Go fails to infer type in assignment: "non-name on left side of :="

This snippet works as expected play.golang.org/p/VuCl-OKMav

i := 10
next := 11
prev, i := i, next

However this nearly identical snippet gives non-name f.Bar on left side of := play.golang.org/p/J8NNWPugQG

type Foo struct {
    Bar int
}

f := Foo{10}
next := 11
prev, f.Bar := f.Bar, next

What's special about the struct that stops type inference? Is this a bug?


Solution 1:

It's an open issue.

Issue 6842: spec: Assigning to fields with short declaration notation

Solution 2:

It's not really a type inference issue, it's just that the left-hand-side of := must be a list of identifiers, and f.Bar is not an identifier, so it can't be declared — not even with :='s slightly-more-permissive rules for what it can declare.

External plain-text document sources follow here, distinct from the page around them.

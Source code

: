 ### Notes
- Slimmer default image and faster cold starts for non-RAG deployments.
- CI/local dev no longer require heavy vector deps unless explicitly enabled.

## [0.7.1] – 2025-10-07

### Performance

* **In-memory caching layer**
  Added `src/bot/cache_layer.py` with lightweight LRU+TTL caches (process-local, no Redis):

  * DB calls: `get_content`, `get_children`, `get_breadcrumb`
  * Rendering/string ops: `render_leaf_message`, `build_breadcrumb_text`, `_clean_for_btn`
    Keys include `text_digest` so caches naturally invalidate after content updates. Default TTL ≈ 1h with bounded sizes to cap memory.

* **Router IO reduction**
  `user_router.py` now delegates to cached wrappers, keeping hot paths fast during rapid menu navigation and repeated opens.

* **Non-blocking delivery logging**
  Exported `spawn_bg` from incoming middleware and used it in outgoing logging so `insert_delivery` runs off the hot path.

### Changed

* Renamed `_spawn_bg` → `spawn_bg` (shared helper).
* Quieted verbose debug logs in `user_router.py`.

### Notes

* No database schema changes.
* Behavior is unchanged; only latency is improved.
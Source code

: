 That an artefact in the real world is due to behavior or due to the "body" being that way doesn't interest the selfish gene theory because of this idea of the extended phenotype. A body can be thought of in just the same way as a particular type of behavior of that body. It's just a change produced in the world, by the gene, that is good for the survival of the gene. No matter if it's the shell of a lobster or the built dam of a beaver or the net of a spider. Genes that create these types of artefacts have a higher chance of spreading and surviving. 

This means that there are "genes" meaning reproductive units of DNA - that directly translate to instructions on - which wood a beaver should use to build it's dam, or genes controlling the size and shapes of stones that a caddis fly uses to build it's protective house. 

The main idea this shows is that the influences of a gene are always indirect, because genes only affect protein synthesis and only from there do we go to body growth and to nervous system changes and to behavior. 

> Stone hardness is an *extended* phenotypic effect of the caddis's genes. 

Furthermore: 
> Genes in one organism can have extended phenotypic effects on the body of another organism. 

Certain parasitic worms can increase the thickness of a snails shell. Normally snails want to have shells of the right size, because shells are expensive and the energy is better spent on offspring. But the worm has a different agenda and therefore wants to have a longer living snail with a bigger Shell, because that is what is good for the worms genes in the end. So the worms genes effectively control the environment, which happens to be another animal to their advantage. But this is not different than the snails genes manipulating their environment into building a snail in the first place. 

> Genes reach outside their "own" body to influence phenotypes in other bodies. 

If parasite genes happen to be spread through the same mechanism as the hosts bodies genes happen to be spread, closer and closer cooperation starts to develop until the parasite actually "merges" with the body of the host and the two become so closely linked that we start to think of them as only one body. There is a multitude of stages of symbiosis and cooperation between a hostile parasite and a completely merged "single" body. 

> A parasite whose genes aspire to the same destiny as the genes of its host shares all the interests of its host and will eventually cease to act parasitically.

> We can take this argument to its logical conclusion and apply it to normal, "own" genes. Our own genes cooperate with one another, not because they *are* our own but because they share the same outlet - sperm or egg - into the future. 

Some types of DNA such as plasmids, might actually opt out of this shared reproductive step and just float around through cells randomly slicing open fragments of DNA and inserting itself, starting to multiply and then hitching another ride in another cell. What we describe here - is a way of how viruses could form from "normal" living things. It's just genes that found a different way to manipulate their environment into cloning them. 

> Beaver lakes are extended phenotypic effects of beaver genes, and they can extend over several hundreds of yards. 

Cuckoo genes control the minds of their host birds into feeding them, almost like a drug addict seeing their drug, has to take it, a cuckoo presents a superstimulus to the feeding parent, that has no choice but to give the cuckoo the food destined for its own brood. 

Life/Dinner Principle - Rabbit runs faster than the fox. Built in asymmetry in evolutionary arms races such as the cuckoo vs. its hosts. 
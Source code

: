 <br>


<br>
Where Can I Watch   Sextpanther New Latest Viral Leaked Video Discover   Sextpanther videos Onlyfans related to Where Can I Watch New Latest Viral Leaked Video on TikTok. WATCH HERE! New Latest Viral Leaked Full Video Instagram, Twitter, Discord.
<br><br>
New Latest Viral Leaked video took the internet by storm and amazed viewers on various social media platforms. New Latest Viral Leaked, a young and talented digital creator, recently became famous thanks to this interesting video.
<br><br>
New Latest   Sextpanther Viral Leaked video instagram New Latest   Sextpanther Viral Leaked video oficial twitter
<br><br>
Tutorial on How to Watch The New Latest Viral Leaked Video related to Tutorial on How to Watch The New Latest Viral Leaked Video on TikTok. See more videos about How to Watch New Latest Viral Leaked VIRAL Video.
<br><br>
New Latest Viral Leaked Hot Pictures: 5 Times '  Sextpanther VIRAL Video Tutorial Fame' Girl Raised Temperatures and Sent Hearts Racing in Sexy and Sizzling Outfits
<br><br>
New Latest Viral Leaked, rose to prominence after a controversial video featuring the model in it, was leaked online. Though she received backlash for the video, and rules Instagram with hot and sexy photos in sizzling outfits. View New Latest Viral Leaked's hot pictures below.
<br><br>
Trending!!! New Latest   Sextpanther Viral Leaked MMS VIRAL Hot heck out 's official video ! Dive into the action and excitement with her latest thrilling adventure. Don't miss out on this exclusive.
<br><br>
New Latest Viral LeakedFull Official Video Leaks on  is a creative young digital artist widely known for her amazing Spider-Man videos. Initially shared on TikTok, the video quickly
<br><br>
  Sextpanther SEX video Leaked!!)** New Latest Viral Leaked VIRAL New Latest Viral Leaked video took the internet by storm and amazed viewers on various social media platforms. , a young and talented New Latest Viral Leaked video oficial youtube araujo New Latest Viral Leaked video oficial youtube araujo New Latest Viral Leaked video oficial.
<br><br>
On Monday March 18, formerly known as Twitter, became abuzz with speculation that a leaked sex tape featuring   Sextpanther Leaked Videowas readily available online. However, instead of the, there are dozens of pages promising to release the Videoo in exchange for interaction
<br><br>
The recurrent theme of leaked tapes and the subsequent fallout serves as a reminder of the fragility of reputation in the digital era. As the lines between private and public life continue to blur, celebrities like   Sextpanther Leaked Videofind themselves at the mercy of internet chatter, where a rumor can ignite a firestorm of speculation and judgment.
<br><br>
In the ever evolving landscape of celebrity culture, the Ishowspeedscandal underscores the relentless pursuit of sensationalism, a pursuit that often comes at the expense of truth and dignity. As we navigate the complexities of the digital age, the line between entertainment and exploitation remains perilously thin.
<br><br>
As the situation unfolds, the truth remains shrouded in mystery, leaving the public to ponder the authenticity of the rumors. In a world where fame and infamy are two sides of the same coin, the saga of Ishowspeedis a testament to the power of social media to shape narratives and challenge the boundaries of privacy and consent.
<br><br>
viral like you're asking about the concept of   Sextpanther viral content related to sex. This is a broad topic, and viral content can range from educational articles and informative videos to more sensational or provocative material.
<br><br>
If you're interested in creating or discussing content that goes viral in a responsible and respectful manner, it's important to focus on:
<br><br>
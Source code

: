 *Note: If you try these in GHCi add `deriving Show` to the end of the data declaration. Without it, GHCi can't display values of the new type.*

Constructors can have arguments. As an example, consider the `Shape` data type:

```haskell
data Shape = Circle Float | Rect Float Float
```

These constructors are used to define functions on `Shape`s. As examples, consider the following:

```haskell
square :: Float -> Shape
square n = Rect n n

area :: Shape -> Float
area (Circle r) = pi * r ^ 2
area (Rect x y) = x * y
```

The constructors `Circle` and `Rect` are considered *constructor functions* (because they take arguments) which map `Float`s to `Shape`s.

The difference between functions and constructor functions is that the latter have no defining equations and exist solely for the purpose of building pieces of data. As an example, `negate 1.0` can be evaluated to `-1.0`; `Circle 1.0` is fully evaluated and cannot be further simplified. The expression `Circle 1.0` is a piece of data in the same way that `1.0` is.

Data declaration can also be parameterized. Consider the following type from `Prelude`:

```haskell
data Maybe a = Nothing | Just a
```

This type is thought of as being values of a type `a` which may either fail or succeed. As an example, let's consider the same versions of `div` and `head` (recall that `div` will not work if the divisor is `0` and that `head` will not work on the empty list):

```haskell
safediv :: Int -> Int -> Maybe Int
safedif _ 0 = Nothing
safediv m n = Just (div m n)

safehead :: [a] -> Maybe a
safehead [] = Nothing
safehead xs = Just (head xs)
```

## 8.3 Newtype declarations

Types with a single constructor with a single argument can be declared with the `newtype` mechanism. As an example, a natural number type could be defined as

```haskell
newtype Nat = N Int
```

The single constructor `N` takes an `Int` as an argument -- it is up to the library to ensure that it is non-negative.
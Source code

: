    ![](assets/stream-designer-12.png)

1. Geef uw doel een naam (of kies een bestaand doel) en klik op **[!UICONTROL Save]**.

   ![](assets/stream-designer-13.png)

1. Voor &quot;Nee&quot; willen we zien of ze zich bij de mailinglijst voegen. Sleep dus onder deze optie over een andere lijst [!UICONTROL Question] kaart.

See "Short variable declarations" in The Go Programming Language Specification.

Solution 3:

From the spec's Short variable declarations section:

Unlike regular variable declarations, a short variable declaration may redeclare variables provided they were originally declared earlier in the same block...with the same type, and at least one of the non-blank variables is new.

So if you declare the variable inside another type (struct Foo in the example), it is disqualified by "provided they were originally declared earlier in the same block".

So the answer is to just set the pre-declared variable equal not using the := syntax to the value:

...
var prev int
prev, f.Bar = f.Bar, next
...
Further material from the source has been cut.